Akhirnya para pegadang juga yang memainkan peran untuk memasarkan produk pertanian tersebut ke luar daerah, karena petani memang tidak dibekali ilmu pemasaran yang memadai, sehingga masih kesulitan ketika akan membangun jaringan pasar di luar daerah.
Mestinya ketika dibangun pasar petani, para petani juga dibekali pengetahuan dengan ilmu dan manajemen pemasaran melalui berbagai pelatihan termasuk bagaimana membangun link ke lauar daerah dan bagaimana mem“protect” produk lokal dari “serbuan” produk serupa dari luar.
Ada memang beberapa pasar petani yang kemudian tetap eksis sampai sekarang, seperti pasar petani yang digelar setipa hari Jum’at di Komplek Kementerian Pertanian, Pasar Minggu, Jakarta Selatan.
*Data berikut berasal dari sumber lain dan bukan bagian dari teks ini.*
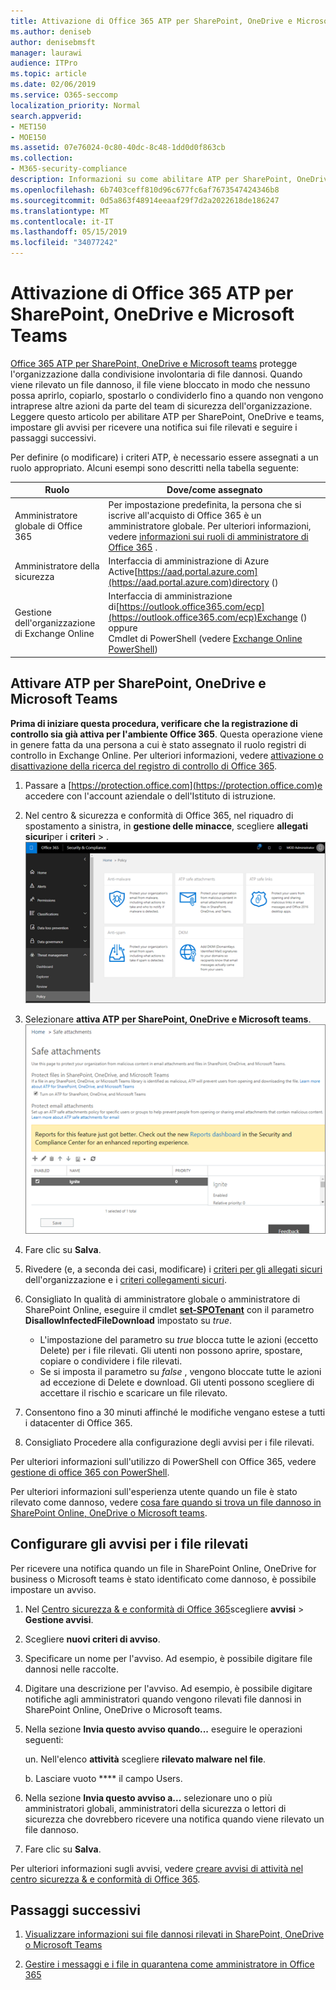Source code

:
 ```yaml
---
title: Attivazione di Office 365 ATP per SharePoint, OneDrive e Microsoft Teams
ms.author: deniseb
author: denisebmsft
manager: laurawi
audience: ITPro
ms.topic: article
ms.date: 02/06/2019
ms.service: O365-seccomp
localization_priority: Normal
search.appverid:
- MET150
- MOE150
ms.assetid: 07e76024-0c80-40dc-8c48-1dd0d0f863cb
ms.collection:
- M365-security-compliance
description: Informazioni su come abilitare ATP per SharePoint, OneDrive e teams, inclusa la procedura per impostare gli avvisi per i file rilevati.
ms.openlocfilehash: 6b7403ceff810d96c677fc6af7673547424346b8
ms.sourcegitcommit: 0d5a863f48914eeaaf29f7d2a2022618de186247
ms.translationtype: MT
ms.contentlocale: it-IT
ms.lasthandoff: 05/15/2019
ms.locfileid: "34077242"
---
```

# <a name="turn-on-office-365-atp-for-sharepoint-onedrive-and-microsoft-teams"></a>Attivazione di Office 365 ATP per SharePoint, OneDrive e Microsoft Teams

[Office 365 ATP per SharePoint, OneDrive e Microsoft teams](atp-for-spo-odb-and-teams.md) protegge l'organizzazione dalla condivisione involontaria di file dannosi. Quando viene rilevato un file dannoso, il file viene bloccato in modo che nessuno possa aprirlo, copiarlo, spostarlo o condividerlo fino a quando non vengono intraprese altre azioni da parte del team di sicurezza dell'organizzazione. Leggere questo articolo per abilitare ATP per SharePoint, OneDrive e teams, impostare gli avvisi per ricevere una notifica sui file rilevati e seguire i passaggi successivi. 
  
Per definire (o modificare) i criteri ATP, è necessario essere assegnati a un ruolo appropriato. Alcuni esempi sono descritti nella tabella seguente:

|Ruolo  |Dove/come assegnato  |
|---------|---------|
|Amministratore globale di Office 365 |Per impostazione predefinita, la persona che si iscrive all'acquisto di Office 365 è un amministratore globale. Per ulteriori informazioni, vedere [informazioni sui ruoli di amministratore di Office 365](https://docs.microsoft.com/office365/admin/add-users/about-admin-roles) .         |
|Amministratore della sicurezza |Interfaccia di amministrazione di Azure Active[https://aad.portal.azure.com](https://aad.portal.azure.com)directory ()|
|Gestione dell'organizzazione di Exchange Online |Interfaccia di amministrazione di[https://outlook.office365.com/ecp](https://outlook.office365.com/ecp)Exchange () <br>oppure <br>  Cmdlet di PowerShell (vedere [Exchange Online PowerShell](https://docs.microsoft.com/powershell/exchange/exchange-online/exchange-online-powershell?view=exchange-ps)) |
  
## <a name="turn-on-atp-for-sharepoint-onedrive-and-microsoft-teams"></a>Attivare ATP per SharePoint, OneDrive e Microsoft Teams

**Prima di iniziare questa procedura, verificare che la registrazione di controllo sia già attiva per l'ambiente Office 365**. Questa operazione viene in genere fatta da una persona a cui è stato assegnato il ruolo registri di controllo in Exchange Online. Per ulteriori informazioni, vedere [attivazione o disattivazione della ricerca del registro di controllo di Office 365](turn-audit-log-search-on-or-off.md).
  
1. Passare a [https://protection.office.com](https://protection.office.com)e accedere con l'account aziendale o dell'Istituto di istruzione.
    
2. Nel centro &amp; sicurezza e conformità di Office 365, nel riquadro di spostamento a sinistra, in **gestione delle minacce**, scegliere **allegati sicuri**per i **criteri** \> . <br/>![Nel centro sicurezza &amp; e conformità scegliere criteri di gestione \> delle minacce](media/08849c91-f043-4cd1-a55e-d440c86442f2.png)
  
3. Selezionare **attiva ATP per SharePoint, OneDrive e Microsoft teams**.<br/>![Abilitare Advanced Threat Protection per SharePoint Online, OneDrive for business e Microsoft Teams](media/48cfaace-59cc-4e60-bf86-05ff6b99bdbf.png)
  
4. Fare clic su **Salva**.
    
5. Rivedere (e, a seconda dei casi, modificare) i [criteri per gli allegati sicuri](set-up-atp-safe-attachments-policies.md) dell'organizzazione e i [criteri collegamenti sicuri](set-up-atp-safe-links-policies.md).
    
6. Consigliato In qualità di amministratore globale o amministratore di SharePoint Online, eseguire il cmdlet **[set-SPOTenant](https://docs.microsoft.com/powershell/module/sharepoint-online/Set-SPOTenant?view=sharepoint-ps)** con il parametro **DisallowInfectedFileDownload** impostato su *true*. <br/>
      - L'impostazione del parametro su *true* blocca tutte le azioni (eccetto Delete) per i file rilevati. Gli utenti non possono aprire, spostare, copiare o condividere i file rilevati.
      - Se si imposta il parametro su *false* , vengono bloccate tutte le azioni ad eccezione di Delete e download. Gli utenti possono scegliere di accettare il rischio e scaricare un file rilevato.  
   
7. Consentono fino a 30 minuti affinché le modifiche vengano estese a tutti i datacenter di Office 365.
    
8. Consigliato Procedere alla configurazione degli avvisi per i file rilevati.
    
Per ulteriori informazioni sull'utilizzo di PowerShell con Office 365, vedere [gestione di office 365 con PowerShell](https://docs.microsoft.com/office365/enterprise/powershell/manage-office-365-with-office-365-powershell). 

Per ulteriori informazioni sull'esperienza utente quando un file è stato rilevato come dannoso, vedere [cosa fare quando si trova un file dannoso in SharePoint Online, OneDrive o Microsoft teams](https://support.office.com/article/01e902ad-a903-4e0f-b093-1e1ac0c37ad2). 
  
## <a name="set-up-alerts-for-detected-files"></a>Configurare gli avvisi per i file rilevati

Per ricevere una notifica quando un file in SharePoint Online, OneDrive for business o Microsoft teams è stato identificato come dannoso, è possibile impostare un avviso.
  
1. Nel [Centro sicurezza &amp; e conformità di Office 365](https://protection.office.com)scegliere **avvisi** \> **Gestione avvisi**.
    
2. Scegliere **nuovi criteri di avviso**.
    
3. Specificare un nome per l'avviso. Ad esempio, è possibile digitare file dannosi nelle raccolte.
    
4. Digitare una descrizione per l'avviso. Ad esempio, è possibile digitare notifiche agli amministratori quando vengono rilevati file dannosi in SharePoint Online, OneDrive o Microsoft teams.
    
5. Nella sezione **Invia questo avviso quando...** eseguire le operazioni seguenti: 
    
    un. Nell'elenco **attività** scegliere **rilevato malware nel file**.
    
    b. Lasciare vuoto **** il campo Users. 
    
6. Nella sezione **Invia questo avviso a...** selezionare uno o più amministratori globali, amministratori della sicurezza o lettori di sicurezza che dovrebbero ricevere una notifica quando viene rilevato un file dannoso. 
    
7. Fare clic su **Salva**.
    
Per ulteriori informazioni sugli avvisi, vedere [creare avvisi di attività nel centro sicurezza &amp; e conformità di Office 365](create-activity-alerts.md). 
  
## <a name="next-steps"></a>Passaggi successivi

1. [Visualizzare informazioni sui file dannosi rilevati in SharePoint, OneDrive o Microsoft Teams](malicious-files-detected-in-spo-odb-or-teams.md)
    
2. [Gestire i messaggi e i file in quarantena come amministratore in Office 365](manage-quarantined-messages-and-files.md)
Namun kebanyakan pasar petani yang sudah dibangun hampir di semua daerah, kini sudah berubah menjadi pasar konvesional dimana porsi petani untuk memasarkan langsung hasil pertanian mereka, semakin kecil.
Salah satu penyebabnya, banyak pemerintah daerah yang tidak memahami fungsi dan peran pasar petani, karena minimnya sosialisasi dan pendekatan dari pusat ke daerah. Posisi tawar petani juga menjadi semakin lemah akibat “serbuan” produk pertanian dari luar yang memang tidak bisa dibendung lagi di era pasar bebas sekarang ini. Kalau kondisi seperti ini masih terus dipertahankan, upaya mensejahterkanan melalui usaha tani, sepertinya akan semakin sulit dicapai.
Berangkat dari keprihatinan atas kondisi tersebut, Balai Diklat Pertanian Aceh atau BDP Saree, sebagai salah satu stake holders pertanian yang akan bertindak sebagai tuan rumah pelaksanaan Pekan Nasional (Penas) Petani Nelayan ke XV, menggagas konsep pasar petani jilid dua yang diberi nama “Farmer’s Agro Market”.
Pada prinsipnya konsep farmer’s agro market ini mengadopsi konsep pasar petani yang udah ada sebelumnya, namun dengan penaekanan-khusus yang berfungsi sebagai bentuk “proteksi” kepada petani. Implementasi dari konsep ini sudah mulai digarap oleh BDP Saree dengan membangun Farmer’s Agro Market di komplek balai diklat pertanian yang terletak persis di lintasan utama jalur Medan – Banda Aceh itu.
Dengan demikian agro market yang saat ini dalam tahap pembangunan saranan dan prasarana ini, akan memiliki kekhasan sehingga bisa menjadi daya tarik konsumen untuk berbelanja disini, karena produk pertanian yang dibeli disini benar-benar produk organik yang tentu saja aman untuk dikonsumsi.
“Wilayah Saree dan sekitarnya adalah sentra berbagai produk pertanian termasuk produk-produk olahanan hasil pertanian, tapi selama ini para petani belum memiliki akses pemasaran yang bisa mereka kendalikan sendiri, konsep yang kami tawarkan ini diharapkan akan mampu menjadi solusi permanen bagi petani untuk bisa memasarkan produk pertanian mereka sekaligus menetapkan harga sendiri dari produk yang merka hasilkan, sehingga pendapatan mereka bisa meningkat dan kesejahteraan mereka juga ikut terdongkrak” ungkap Ahdar.
Lebih lanjut Ahdar menjelaskan, meskipun pembangunan agro market ini ada kaitannya dengan even Penas ke XV tahun 2017 dimana Aceh menjadi tuan rumah, namun keberadaan agro market ini akan terus dipertahankan selamanya dan bisa menjadi percontohan bagi kabupaten/kota di seluruh provinsi Aceh untuk bisa mengadopsi konsep ini dan menerapkannya di daerah masing-masing.
“Selama ini teman-teman penyuluh sudah melakukan pembinaan kepada petani dan produktivitas hasil pertanian semakin hari semakin meningkat, tapi kalau akses pemasaran produk pertanian ini tidak dibuka dan dikelola secara berkesinambungan, usaha mereka untuk meningkatkan kesejahteraan petani akan sia-sia” lanjut Ahdar “Insya Allah, awal tahun 2017 nanti Farmer’s Agro Market ini sudah bisa difungsikan dan para petani akan punya tempat sendiri untuk memasarkan produk pertanian yang selama ini mereka hasilkan” lanjutnya.